The intelligent-design movement attacks evolutionary theory in two basic ways. Philosophically, it argues that because science refuses to consider anything but natural explanations for things, it is biased against evidence of supernatural intervention. Scientifically, it criticizes the evidence for evolution through natural processes.

The movement has expanded by pitching a big tent. It includes people like Mr. Behe, who believes that all living things evolved from a common ancestor, as well as Mr. Nelson, a creationist who believes the earth is several thousand years old. What all agree on, though, is that an intelligent force, which many of them personally believe is God, has directed the development of life.

The movement coalesced in 1996, when the Discovery Institute established the Center for the Renewal of Science and Culture. The center, which is largely financed by Christian foundations, spends about $1-million a year to support research, advocacy, and publications on intelligent design, and many of its most prominent advocates in academe are fellows there. Stephen C. Meyer, an associate professor of philosophy at Whitworth College who heads the center, says its primary goal is to establish academic credibility for intelligent design by publishing research on it. "I think there are going to be more and more younger scientists and philosophers of science who are going to be attracted by the idea," he says. "And they are going to want to talk about it."

So far, intelligent design has taken its greatest strides at religious institutions. Several evangelical Christian colleges have introduced intelligent-design theory into their science courses.

At Illinois's Wheaton College, a course for nonscience majors called "Origins" includes a discussion of intelligent design.
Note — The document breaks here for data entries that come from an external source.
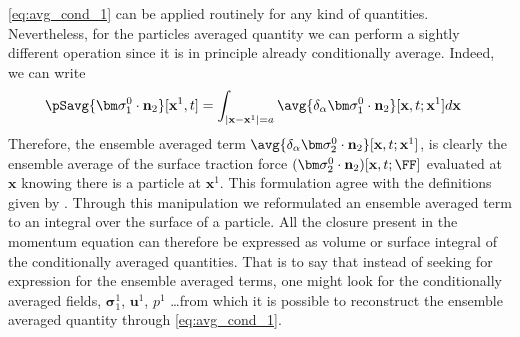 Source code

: \ref{eq:avg_cond_1} can be applied routinely for any kind of quantities. 
Nevertheless, for the particles averaged quantity we can perform a sightly different operation since it is in principle already conditionally average. 
Indeed, we can write
\begin{align}
    \pSavg{\bm\sigma_1^0\cdot\textbf{n}_2}[\textbf{x}^1,t]
    &=
    \int_{|\textbf{x}-\textbf{x}^1|=a}
    \avg{\delta_\alpha  \bm\sigma_1^0\cdot \textbf{n}_2}
    [\textbf{x},t;\textbf{x}^1]
    d\textbf{x}
    \label{eq:conditional_sphere}
\end{align}
Therefore, the ensemble averaged term $\avg{\delta_\alpha \bm\sigma_2^0\cdot \textbf{n}_2}
[\textbf{x},t;\textbf{x}^1]$, is clearly the ensemble average of the surface traction force $(\bm\sigma_2^0\cdot \textbf{n}_2)[\textbf{x},t;\FF]$ evaluated at $\textbf{x}$ knowing there is a particle at $\textbf{x}^1$.
This formulation agree with the definitions given by \citet{hinch1977averaged}. 
Through this manipulation we reformulated an ensemble averaged term to an integral over the surface of a particle. 
All the closure present in the momentum equation can therefore be expressed as volume or surface integral of the conditionally averaged quantities.
That is to say that instead of seeking for expression for the ensemble averaged terms, one might look for the conditionally averaged fields, $\bm\sigma^1_1$, $\textbf{u}^1$, $p^1$ \ldots from which it is possible to reconstruct the ensemble averaged quantity through \ref{eq:avg_cond_1}.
Derrick A. Chignell, a chemistry professor, says that he and other science professors there tend to be more skeptical of the theory than are its advocates, but believe it raises important scientific and religious questions. "I've read the books, and I've been to the conferences, and I think it's intriguing," he says. "What I want to see is some science being done based on that paradigm that produces results that could not be produced by the Darwinian paradigm."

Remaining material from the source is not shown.